Locator: 45991UKRAINE.
There have been many, many stories with regard to Russia and its military draft. This may be one of best. Link here.
A day after President Vladimir Putin announced a call-up that could sweep 300,000 civilians into military service, thousands of Russians across the country received draft papers on Thursday and some were being marched to buses and planes for training -- and perhaps soon a trip to the front lines in Ukraine.
Putin's escalation of the war effort was reverberating across the country, according to interviews, Russian news reports and social media posts.

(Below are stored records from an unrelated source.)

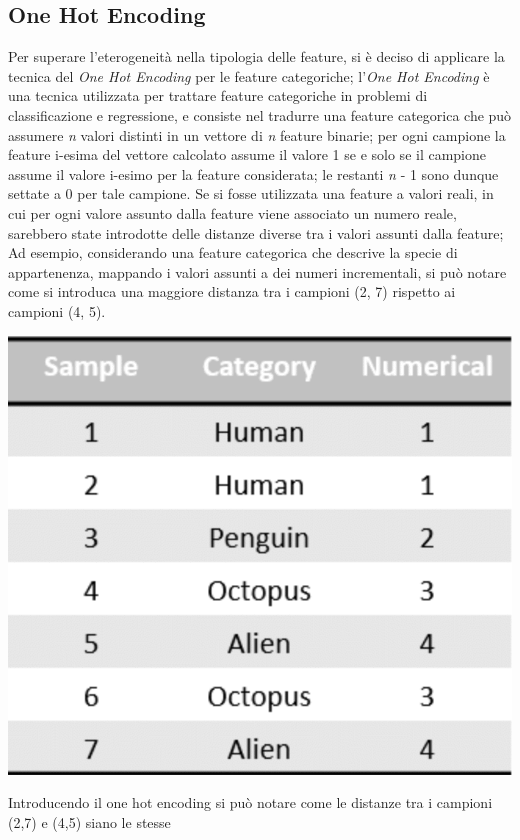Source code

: \documentclass[a4paper,8pt]{article}
\newenvironment{Figure}
  {\par\medskip\noindent\minipage{\linewidth}}
  {\endminipage\par\medskip}
\begin{document}
\begin{multicols}{2}
\subsection{One Hot Encoding}
Per superare l'eterogeneità nella tipologia delle feature, si è deciso di applicare la tecnica del \emph{One Hot Encoding} \cite{OneHotEncoding} per le feature categoriche; l'\emph{One Hot Encoding} è una tecnica utilizzata per trattare feature categoriche in problemi di classificazione e regressione, e consiste nel tradurre una feature categorica che può assumere \emph{n} valori distinti in un vettore di \emph{n} feature binarie; per ogni campione la feature i-esima del vettore calcolato assume il valore 1 se e solo se il campione assume il valore i-esimo per la feature considerata; le restanti \emph{n }- 1 sono dunque settate a 0 per tale campione.
Se si fosse utilizzata una feature a valori reali, in cui per ogni valore assunto dalla feature viene associato un numero reale, sarebbero state introdotte delle distanze diverse tra i valori assunti dalla feature; Ad esempio, considerando una feature categorica che descrive la specie di appartenenza, mappando i valori assunti a dei numeri incrementali, si può notare come si introduca una maggiore distanza tra i campioni (2, 7) rispetto ai campioni (4, 5).
\begin{Figure}
 \centering
 \includegraphics[width=\linewidth]{categbw}
\end{Figure}
Introducendo il one hot encoding si può notare come le distanze tra i campioni (2,7) e (4,5) siano le stesse\\

\end{multicols}
\end{document}

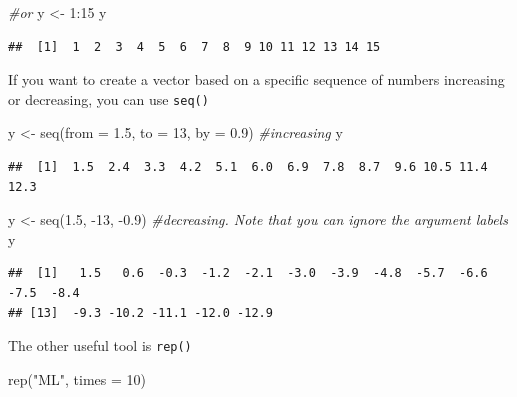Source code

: \documentclass[
]{book}
\newenvironment{Shaded}{\begin{snugshade}}{\end{snugshade}}
\newcommand{\AttributeTok}[1]{\textcolor[rgb]{0.77,0.63,0.00}{#1}}
\newcommand{\CommentTok}[1]{\textcolor[rgb]{0.56,0.35,0.01}{\textit{#1}}}
\newcommand{\DecValTok}[1]{\textcolor[rgb]{0.00,0.00,0.81}{#1}}
\newcommand{\FloatTok}[1]{\textcolor[rgb]{0.00,0.00,0.81}{#1}}
\newcommand{\FunctionTok}[1]{\textcolor[rgb]{0.00,0.00,0.00}{#1}}
\newcommand{\NormalTok}[1]{#1}
\newcommand{\OtherTok}[1]{\textcolor[rgb]{0.56,0.35,0.01}{#1}}
\newcommand{\SpecialCharTok}[1]{\textcolor[rgb]{0.00,0.00,0.00}{#1}}
\newcommand{\StringTok}[1]{\textcolor[rgb]{0.31,0.60,0.02}{#1}}
\begin{document}
\begin{Shaded}
\begin{Highlighting}[]
\CommentTok{\#or}
\NormalTok{y }\OtherTok{\textless{}{-}} \DecValTok{1}\SpecialCharTok{:}\DecValTok{15}
\NormalTok{y}
\end{Highlighting}
\end{Shaded}

\begin{verbatim}
##  [1]  1  2  3  4  5  6  7  8  9 10 11 12 13 14 15
\end{verbatim}

If you want to create a vector based on a specific sequence of numbers increasing or decreasing, you can use \texttt{seq()}

\begin{Shaded}
\begin{Highlighting}[]
\NormalTok{y }\OtherTok{\textless{}{-}} \FunctionTok{seq}\NormalTok{(}\AttributeTok{from =} \FloatTok{1.5}\NormalTok{, }\AttributeTok{to =} \DecValTok{13}\NormalTok{, }\AttributeTok{by =} \FloatTok{0.9}\NormalTok{) }\CommentTok{\#increasing}
\NormalTok{y}
\end{Highlighting}
\end{Shaded}

\begin{verbatim}
##  [1]  1.5  2.4  3.3  4.2  5.1  6.0  6.9  7.8  8.7  9.6 10.5 11.4 12.3
\end{verbatim}

\begin{Shaded}
\begin{Highlighting}[]
\NormalTok{y }\OtherTok{\textless{}{-}} \FunctionTok{seq}\NormalTok{(}\FloatTok{1.5}\NormalTok{, }\SpecialCharTok{{-}}\DecValTok{13}\NormalTok{, }\SpecialCharTok{{-}}\FloatTok{0.9}\NormalTok{) }\CommentTok{\#decreasing.  Note that you can ignore the argument labels}
\NormalTok{y}
\end{Highlighting}
\end{Shaded}

\begin{verbatim}
##  [1]   1.5   0.6  -0.3  -1.2  -2.1  -3.0  -3.9  -4.8  -5.7  -6.6  -7.5  -8.4
## [13]  -9.3 -10.2 -11.1 -12.0 -12.9
\end{verbatim}

The other useful tool is \texttt{rep()}

\begin{Shaded}
\begin{Highlighting}[]
\FunctionTok{rep}\NormalTok{(}\StringTok{"ML"}\NormalTok{, }\AttributeTok{times =} \DecValTok{10}\NormalTok{)}
\end{Highlighting}
\end{Shaded}
\end{document}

As the day wore on, it became increasingly clear that Putin's decision had torn open the cocoon shielding much of Russian society from their leader's invasion of a neighbor.
Mothers, wives and children were saying tearful goodbyes in remote regions as officials -- in some cases, ordinary schoolteachers -- delivered draft notices to houses and apartment blocks. In mountainous eastern Siberia, the Russian news media reported, school buses were being commandeered to move troops to training grounds.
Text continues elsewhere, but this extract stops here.